Through the use of modern remote sensing instrumentation, oil spills can be detected and monitored on the sea surface around the clock. The information provided by these instruments enable response-personnel to more efficiently plan and effectuate countermeasures, and thereby minimize the biological and economic impacts of oil spills. Because the remote sensors for oil spill detection are becoming increasingly better with regards to technique, resolution, range and price, remote sensing is playing an increasingly important role in oil spill contingency and response worldwide. But in spite of the potentially disastrous effects an oil spill can have, remote sensing technology for oil spill purposes remains a niche market with relatively few customers. These consequences are:
- Several newly developed technologies remain successful research projects where a technique was verified with the conclusion that the technique holds potential for further development
- Several technologies only reach a certain level of maturity
- The technologies are completed on the developmental side, but lacks a plan for operational implementation and use
In addition to the above-mentioned challenges on the sensor-side, the environmental legislation and license requirements regarding environmental monitoring of oil spills, birds and mammals are general and occasionally subject to individual interpretations. The petroleum safety authorities demand that position, area, volume and properties of acute pollution be determined independent of visibility, light and weather conditions. The environmental Agencies on their side, require that the best available technology (BAT) shall be used for this purpose at all times, and that a spill of a significant size shall be detected within 1, 2 or 3 hours after it reaches the surface. The oil companies struggle to keep updated on BAT, as they lack recommendations both from the authorities and their own organization as to what class of environmental technology that should be used on a specific kind of installation, in a given geographical area, under a given set of weather conditions. This is highly relevant, since the operational window of the individual sensors is strongly weather-dependent.
The above-mentioned factors make it difficult for the environmental agencies to follow up on the environmental monitoring practice offshore and, consequently, to order improvements. The result is that they can do little less than to pinpoint gaps. With today`s low oil prices, the chosen environmental monitoring solution also has to be evaluated in cost-benefit perspective. How to reduce risk and meet the environmental requirements while simultaneously reducing cost, is a bigger challenge today than ever. BAT is a goal, however, the T has to be handled as ’Technique’ in many cases, and not as ’Technology’.
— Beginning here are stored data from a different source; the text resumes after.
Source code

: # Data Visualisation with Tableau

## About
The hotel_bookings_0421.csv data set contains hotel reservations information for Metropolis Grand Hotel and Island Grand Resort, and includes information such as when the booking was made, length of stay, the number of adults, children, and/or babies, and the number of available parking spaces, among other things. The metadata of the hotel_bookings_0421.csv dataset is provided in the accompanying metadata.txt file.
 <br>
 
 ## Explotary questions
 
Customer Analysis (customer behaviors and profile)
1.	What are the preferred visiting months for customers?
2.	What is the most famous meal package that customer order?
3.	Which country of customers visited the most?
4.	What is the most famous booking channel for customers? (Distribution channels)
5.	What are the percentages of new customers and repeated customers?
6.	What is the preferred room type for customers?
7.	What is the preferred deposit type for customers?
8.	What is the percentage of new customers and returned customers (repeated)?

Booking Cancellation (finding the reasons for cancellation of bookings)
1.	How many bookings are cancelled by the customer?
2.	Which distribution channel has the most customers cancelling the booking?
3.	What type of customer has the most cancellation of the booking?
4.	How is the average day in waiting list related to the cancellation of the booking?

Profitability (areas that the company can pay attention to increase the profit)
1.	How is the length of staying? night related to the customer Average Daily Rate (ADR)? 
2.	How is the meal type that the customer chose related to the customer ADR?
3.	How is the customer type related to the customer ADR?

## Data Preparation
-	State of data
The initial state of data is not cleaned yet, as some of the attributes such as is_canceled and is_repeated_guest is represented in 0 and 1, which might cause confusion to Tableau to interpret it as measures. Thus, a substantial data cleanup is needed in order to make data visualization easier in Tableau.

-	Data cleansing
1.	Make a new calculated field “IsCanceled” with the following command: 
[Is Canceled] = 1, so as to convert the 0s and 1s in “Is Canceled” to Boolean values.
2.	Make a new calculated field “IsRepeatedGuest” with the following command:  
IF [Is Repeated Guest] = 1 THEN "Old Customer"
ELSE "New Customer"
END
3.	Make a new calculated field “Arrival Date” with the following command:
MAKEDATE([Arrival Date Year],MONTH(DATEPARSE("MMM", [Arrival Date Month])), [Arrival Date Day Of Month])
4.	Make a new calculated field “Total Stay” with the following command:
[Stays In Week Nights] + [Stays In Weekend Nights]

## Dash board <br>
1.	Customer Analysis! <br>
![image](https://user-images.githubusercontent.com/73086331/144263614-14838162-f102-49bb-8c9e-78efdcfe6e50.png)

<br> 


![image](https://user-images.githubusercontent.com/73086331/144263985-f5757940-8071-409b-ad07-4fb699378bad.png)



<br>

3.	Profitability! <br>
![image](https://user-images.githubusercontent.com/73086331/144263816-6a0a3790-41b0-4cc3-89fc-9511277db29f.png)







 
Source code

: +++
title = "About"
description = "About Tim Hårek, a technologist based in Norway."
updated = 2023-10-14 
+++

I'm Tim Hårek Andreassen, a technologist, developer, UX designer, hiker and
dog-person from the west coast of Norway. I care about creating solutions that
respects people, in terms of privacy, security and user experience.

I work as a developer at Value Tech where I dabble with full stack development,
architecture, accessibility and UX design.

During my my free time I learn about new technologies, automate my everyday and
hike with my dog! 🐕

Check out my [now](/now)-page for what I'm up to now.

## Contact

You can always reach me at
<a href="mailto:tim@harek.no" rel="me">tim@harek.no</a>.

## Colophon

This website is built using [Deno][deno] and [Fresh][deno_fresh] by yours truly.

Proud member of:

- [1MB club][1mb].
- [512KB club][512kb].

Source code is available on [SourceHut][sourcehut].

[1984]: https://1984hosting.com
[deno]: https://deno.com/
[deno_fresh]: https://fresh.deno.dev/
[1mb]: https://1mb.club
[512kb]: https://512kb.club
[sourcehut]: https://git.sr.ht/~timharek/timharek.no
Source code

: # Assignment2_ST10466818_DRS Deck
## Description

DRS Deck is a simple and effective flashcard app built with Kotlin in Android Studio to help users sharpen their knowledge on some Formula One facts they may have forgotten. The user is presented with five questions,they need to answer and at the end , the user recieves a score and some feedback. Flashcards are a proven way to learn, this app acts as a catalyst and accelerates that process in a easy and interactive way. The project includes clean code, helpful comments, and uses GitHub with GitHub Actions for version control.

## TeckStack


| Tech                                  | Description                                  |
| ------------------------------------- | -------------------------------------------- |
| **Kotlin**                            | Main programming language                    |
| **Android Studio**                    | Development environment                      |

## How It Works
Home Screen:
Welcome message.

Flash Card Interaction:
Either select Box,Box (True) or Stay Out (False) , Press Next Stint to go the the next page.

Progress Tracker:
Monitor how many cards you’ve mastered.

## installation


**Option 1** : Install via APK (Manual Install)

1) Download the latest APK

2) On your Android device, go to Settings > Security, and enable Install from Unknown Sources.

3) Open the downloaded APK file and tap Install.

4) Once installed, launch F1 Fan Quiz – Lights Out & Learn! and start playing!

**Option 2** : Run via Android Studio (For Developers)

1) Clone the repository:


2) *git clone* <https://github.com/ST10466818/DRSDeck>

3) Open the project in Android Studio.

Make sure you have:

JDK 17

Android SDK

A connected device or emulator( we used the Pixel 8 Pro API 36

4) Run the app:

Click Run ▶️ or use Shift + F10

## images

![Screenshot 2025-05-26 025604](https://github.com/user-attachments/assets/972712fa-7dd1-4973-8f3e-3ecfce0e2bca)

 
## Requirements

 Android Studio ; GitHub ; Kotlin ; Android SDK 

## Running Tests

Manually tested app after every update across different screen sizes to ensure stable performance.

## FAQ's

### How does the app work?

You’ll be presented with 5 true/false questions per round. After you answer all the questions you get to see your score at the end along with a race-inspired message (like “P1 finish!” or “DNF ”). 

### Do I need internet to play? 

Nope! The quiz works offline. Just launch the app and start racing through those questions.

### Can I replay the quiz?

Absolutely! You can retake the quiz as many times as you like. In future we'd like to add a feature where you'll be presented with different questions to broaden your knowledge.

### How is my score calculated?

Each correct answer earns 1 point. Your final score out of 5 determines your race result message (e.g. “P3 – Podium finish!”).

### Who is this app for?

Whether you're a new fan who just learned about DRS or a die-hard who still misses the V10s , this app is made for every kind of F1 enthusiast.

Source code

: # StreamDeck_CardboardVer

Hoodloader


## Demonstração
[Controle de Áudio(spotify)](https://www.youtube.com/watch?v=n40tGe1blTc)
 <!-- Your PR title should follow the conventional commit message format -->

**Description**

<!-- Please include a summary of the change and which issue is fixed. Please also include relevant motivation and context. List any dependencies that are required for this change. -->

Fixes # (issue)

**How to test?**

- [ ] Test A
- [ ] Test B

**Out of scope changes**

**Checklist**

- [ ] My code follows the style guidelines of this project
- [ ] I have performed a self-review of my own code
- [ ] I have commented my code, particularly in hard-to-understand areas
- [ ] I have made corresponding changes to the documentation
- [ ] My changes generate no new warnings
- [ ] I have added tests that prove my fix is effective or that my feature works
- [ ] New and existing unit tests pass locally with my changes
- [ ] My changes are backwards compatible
A good/valuable procedure/method to ensure a holistic, robust environmental monitoring solution is to perform a feasibility-study that builds up around-, and concludes with an optimal remote sensing solution for a given field. Such a study assess the technical and operational requirements up against prevailing dimensioning incidents, elaborate and define performance goals (standards?), and suggest the best operational and cost-efficient solution regarding use of technology, roles and operation. The purpose is to ensure that the operators have a well-studied remote surveillance system that detects significant acute pollution within the required time-frame, and that the satisfactory expertise and methodology is available to establish the position, extent, amount and combatability of a spill. The study shall serve as input to the operator`s choice of a field-specific environmental monitoring solution that enable them to be in control of the process, meet given requirements and serve as basis for future tender processes on technology and environmental monitoring services.